Securities beneficially owned by one Person shall include securities
beneficially owned by all other Persons with whom such Person would
constitute a "group" within the meaning of Section 13(d)(3) of the Exchange
Act and Rule 13d-5(b) thereunder.
(b) "Person" shall mean an individual, corporation, partnership, joint
venture, association, trust, unincorporated organization or other entity.
(c) "Encumbrance" means any pledge, security interest, lien, claim,
encumbrance, mortgage, charge, hypothecation, option, right of first
refusal or offer, community property right, other marital right, preemptive
right, voting agreement, voting trust, proxy, power of attorney, escrow,
option, forfeiture, penalty, action at law or in equity, security
agreement, shareholder agreement or other agreement, arrangement, contract,
commitment, understanding or obligation, or any other restriction,
qualification or limitation on the use, transfer, right to vote, right to
dissent, and seek appraisal, receipt of income or other exercise of any
attribute of ownership, except for those which do not or could not
reasonably be expected to, individually or in the aggregate, materially
impair the ability of such Shareholder to perform such Shareholder's
obligations hereunder or to consummate the transactions contemplated
hereby.
ARTICLE VII
MISCELLANEOUS
SECTION 7.1 Severability. If any term or other provision of this
Agreement is invalid, illegal or incapable of being enforced by any rule of law,
or public policy, all other conditions and provisions of this Agreement shall
nevertheless remain in full force and effect so long as the economic or legal
substance of this Agreement is not affected in any manner materially adverse to
any party.
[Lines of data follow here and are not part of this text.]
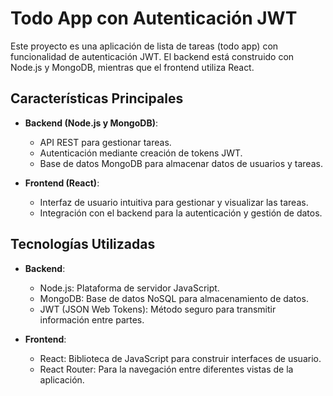 # Todo App con Autenticación JWT

Este proyecto es una aplicación de lista de tareas (todo app) con funcionalidad de autenticación JWT. El backend está construido con Node.js y MongoDB, mientras que el frontend utiliza React.

## Características Principales
- **Backend (Node.js y MongoDB)**:
  - API REST para gestionar tareas.
  - Autenticación mediante creación de tokens JWT.
  - Base de datos MongoDB para almacenar datos de usuarios y tareas.

- **Frontend (React)**:
  - Interfaz de usuario intuitiva para gestionar y visualizar las tareas.
  - Integración con el backend para la autenticación y gestión de datos.

## Tecnologías Utilizadas
- **Backend**:
  - Node.js: Plataforma de servidor JavaScript.
  - MongoDB: Base de datos NoSQL para almacenamiento de datos.
  - JWT (JSON Web Tokens): Método seguro para transmitir información entre partes.

- **Frontend**:
  - React: Biblioteca de JavaScript para construir interfaces de usuario.
  - React Router: Para la navegación entre diferentes vistas de la aplicación.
Upon such determination that any term or other provision is invalid,
illegal or incapable of being enforced, the parties hereto shall negotiate in
good faith to modify this Agreement so as to effect the original intent of the
parties as closely as possible in a mutually acceptable manner in order that the
terms of this Agreement remain as originally contemplated to the fullest extent
possible.
SECTION 7.2 Entire Agreement. This Agreement constitutes the entire
agreement between Cerner and each Shareholder with respect to the subject matter
hereof and supersedes all prior agreements and understandings, both written and
oral, between Cerner and such Shareholder with respect to the subject matter
hereof.
SECTION 7.3 Counterparts. This Agreement may be executed and
delivered (including by facsimile transmission) in one or more counterparts, and
by the different parties hereto in separate counterparts, each of which when
executed and delivered shall be deemed to be an original but all of which taken
together shall constitute one and the same instrument.
SECTION 7.4 Assignment. Neither this Agreement nor any rights or
interests hereunder shall be assigned by any Shareholder (whether by operation
of law or otherwise)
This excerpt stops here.